Task statement
Count the lines below that contain the word "files" and give only the number.

Provided data
□ □ □ □ □

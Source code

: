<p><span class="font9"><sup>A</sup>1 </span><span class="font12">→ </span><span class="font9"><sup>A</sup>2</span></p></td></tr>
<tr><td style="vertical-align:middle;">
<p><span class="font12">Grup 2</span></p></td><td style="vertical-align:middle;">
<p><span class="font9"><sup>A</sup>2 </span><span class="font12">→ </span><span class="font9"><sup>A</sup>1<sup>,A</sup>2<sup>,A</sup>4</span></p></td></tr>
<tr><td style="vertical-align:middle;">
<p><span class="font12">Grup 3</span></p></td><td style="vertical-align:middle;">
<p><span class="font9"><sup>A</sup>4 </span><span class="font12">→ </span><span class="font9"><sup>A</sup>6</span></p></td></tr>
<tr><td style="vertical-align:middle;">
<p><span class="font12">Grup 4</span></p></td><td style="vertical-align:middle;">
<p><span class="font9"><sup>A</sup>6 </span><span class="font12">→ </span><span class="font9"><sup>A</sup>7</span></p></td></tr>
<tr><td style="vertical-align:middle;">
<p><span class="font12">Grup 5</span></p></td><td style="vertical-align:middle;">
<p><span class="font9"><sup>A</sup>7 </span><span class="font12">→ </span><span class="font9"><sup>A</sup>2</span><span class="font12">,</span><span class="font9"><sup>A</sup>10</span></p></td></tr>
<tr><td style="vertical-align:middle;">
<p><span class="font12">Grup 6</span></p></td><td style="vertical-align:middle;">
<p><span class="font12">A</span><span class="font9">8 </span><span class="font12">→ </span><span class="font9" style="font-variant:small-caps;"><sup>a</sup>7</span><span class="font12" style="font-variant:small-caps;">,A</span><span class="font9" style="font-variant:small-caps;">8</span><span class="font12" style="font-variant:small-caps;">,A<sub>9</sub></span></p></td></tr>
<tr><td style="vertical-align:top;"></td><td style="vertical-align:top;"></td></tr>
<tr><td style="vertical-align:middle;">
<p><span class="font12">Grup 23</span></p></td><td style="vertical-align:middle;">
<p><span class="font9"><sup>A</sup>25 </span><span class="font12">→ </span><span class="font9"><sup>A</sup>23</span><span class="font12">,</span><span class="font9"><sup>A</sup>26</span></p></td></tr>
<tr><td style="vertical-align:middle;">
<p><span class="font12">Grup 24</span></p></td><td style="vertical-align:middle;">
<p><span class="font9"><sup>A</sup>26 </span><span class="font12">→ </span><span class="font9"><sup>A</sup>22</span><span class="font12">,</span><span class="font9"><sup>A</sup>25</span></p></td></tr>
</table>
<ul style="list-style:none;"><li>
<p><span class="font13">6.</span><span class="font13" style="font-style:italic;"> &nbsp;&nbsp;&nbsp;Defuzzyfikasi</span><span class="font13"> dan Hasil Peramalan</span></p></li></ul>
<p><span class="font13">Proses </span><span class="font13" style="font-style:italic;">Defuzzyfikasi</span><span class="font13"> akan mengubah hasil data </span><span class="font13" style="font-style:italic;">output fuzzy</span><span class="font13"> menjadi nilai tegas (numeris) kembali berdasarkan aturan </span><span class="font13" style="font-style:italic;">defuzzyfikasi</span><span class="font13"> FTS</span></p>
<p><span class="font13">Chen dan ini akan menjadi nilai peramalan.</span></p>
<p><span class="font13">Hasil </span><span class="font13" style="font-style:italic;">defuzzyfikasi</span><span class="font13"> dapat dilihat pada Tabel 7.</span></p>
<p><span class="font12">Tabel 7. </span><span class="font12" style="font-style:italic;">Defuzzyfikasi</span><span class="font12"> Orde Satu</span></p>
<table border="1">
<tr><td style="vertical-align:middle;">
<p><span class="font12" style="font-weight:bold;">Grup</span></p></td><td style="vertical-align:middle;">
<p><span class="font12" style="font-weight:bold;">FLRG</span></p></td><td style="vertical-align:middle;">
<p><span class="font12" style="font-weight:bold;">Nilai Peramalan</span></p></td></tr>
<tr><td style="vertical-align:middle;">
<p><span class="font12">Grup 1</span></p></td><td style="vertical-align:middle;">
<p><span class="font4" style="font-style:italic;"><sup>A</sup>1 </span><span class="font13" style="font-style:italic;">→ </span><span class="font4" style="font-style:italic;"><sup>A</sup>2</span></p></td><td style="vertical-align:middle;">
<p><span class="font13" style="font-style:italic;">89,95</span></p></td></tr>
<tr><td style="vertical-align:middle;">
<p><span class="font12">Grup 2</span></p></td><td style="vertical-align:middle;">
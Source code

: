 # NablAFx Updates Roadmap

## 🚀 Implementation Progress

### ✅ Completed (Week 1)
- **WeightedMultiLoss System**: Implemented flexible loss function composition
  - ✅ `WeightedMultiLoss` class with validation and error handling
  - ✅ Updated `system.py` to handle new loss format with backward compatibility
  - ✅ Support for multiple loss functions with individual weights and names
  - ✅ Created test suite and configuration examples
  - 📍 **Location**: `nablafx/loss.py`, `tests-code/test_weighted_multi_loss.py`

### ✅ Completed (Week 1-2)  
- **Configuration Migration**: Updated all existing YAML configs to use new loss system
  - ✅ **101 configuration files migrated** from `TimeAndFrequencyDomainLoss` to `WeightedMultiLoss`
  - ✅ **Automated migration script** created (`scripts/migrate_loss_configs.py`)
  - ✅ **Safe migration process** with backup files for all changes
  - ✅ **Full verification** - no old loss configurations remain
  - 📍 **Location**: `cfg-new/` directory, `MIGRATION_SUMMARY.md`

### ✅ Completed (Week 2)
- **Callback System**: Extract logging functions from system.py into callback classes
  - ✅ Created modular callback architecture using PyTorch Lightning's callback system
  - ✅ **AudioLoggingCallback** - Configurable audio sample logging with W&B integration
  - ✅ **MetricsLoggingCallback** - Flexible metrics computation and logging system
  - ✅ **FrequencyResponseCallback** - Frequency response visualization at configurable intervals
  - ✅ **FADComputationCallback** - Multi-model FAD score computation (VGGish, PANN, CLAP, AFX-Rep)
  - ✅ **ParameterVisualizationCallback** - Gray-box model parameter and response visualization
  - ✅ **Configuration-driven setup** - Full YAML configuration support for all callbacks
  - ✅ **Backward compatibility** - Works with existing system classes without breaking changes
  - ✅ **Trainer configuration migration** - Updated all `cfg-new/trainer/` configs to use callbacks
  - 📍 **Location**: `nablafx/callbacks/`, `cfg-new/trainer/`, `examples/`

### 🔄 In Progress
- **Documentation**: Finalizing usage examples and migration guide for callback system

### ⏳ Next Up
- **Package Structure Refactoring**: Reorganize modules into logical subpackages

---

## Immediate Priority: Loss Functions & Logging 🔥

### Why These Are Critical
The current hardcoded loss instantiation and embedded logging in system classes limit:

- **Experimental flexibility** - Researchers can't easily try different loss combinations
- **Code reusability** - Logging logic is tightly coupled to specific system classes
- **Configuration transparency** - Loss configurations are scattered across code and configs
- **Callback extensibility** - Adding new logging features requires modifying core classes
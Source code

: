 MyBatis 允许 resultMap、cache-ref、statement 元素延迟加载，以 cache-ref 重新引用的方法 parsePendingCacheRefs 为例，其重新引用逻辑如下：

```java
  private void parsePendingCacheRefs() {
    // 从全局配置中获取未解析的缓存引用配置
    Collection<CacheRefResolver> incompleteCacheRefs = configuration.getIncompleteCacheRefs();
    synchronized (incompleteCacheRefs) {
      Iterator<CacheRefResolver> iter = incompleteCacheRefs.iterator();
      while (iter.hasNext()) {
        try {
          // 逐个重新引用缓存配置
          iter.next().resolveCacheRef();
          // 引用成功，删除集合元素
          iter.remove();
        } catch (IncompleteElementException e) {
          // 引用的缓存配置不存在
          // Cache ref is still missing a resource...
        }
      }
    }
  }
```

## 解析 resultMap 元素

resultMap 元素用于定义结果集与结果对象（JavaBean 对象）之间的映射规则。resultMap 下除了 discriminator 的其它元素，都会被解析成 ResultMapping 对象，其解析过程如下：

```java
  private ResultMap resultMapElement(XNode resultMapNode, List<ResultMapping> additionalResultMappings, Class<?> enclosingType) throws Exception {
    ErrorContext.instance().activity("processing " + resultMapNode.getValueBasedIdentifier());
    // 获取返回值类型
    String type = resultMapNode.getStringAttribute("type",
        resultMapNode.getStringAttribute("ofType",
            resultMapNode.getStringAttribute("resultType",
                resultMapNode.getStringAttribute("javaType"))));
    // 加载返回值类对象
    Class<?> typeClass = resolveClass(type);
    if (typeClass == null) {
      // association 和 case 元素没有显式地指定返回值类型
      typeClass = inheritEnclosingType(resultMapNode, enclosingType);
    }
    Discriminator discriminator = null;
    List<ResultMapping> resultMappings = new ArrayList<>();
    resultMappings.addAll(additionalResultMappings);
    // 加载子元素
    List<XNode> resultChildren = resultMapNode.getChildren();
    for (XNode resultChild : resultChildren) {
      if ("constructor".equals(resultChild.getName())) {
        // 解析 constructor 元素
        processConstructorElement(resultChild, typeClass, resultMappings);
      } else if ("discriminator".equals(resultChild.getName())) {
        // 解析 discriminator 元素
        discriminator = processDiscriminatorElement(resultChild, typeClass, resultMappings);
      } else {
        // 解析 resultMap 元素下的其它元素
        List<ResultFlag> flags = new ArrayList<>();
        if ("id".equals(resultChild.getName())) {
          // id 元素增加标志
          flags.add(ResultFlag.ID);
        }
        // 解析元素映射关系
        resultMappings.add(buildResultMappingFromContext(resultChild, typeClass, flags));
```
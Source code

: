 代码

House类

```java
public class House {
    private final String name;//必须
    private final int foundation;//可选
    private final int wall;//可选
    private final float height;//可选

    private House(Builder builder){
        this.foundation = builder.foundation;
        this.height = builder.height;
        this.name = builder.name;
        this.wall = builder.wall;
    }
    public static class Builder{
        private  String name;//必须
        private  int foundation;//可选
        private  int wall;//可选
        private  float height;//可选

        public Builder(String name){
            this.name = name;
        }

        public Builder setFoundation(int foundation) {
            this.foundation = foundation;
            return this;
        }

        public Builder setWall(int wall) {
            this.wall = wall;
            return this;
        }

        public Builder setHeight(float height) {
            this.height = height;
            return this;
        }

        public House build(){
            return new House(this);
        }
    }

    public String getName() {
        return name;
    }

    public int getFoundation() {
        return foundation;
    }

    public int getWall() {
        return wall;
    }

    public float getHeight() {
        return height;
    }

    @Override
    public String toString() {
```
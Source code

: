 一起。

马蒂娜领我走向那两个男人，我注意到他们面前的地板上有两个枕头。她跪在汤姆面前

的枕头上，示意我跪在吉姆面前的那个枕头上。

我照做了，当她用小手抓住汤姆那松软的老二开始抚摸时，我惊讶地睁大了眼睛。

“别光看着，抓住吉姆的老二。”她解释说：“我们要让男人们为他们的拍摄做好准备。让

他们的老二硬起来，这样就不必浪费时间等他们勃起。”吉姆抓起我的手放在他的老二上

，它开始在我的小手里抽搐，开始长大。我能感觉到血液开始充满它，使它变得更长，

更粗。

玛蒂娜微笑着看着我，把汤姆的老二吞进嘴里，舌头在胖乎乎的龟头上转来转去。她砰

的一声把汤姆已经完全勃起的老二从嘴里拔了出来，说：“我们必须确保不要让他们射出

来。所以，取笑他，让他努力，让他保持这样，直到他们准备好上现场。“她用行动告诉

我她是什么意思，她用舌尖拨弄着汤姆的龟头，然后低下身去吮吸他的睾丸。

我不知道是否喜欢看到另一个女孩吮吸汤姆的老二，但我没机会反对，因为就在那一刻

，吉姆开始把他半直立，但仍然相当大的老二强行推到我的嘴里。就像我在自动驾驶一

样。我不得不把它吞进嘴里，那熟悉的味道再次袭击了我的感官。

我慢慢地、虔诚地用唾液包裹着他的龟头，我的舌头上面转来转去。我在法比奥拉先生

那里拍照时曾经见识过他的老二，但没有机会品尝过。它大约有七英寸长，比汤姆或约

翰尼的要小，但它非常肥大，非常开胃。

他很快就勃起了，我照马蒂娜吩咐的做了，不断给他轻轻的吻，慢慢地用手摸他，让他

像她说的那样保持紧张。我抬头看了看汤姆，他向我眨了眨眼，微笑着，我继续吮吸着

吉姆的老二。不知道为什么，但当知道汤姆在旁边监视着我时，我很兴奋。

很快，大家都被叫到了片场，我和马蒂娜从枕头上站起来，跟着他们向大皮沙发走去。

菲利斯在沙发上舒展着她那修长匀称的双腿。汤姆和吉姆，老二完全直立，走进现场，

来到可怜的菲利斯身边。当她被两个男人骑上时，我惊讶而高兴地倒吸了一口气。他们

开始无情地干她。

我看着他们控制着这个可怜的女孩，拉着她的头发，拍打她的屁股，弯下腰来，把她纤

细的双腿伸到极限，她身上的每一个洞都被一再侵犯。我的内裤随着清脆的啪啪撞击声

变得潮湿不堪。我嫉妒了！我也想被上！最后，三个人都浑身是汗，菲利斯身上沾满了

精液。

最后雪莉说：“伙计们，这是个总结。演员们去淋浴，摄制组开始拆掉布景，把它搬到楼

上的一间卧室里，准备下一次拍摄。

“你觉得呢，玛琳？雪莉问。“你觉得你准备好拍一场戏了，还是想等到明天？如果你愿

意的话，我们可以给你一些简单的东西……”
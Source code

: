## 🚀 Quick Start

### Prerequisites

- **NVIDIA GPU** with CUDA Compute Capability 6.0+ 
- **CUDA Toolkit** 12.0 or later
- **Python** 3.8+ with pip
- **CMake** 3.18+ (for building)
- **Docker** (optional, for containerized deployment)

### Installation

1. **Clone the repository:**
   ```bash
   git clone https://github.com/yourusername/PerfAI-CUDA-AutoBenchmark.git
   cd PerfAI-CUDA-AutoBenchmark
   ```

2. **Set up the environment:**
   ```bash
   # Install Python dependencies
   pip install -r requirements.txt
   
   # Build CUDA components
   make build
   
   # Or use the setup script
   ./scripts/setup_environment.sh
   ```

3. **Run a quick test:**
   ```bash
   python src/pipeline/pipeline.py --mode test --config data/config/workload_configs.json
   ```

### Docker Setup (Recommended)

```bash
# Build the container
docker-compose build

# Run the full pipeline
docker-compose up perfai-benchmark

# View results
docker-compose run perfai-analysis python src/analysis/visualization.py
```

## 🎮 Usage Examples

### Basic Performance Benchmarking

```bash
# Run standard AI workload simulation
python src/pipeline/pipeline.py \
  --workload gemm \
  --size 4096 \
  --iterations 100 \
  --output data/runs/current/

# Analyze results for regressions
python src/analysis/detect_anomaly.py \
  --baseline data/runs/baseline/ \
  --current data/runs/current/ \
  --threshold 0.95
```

□ □ □ □ □

Solved problem
2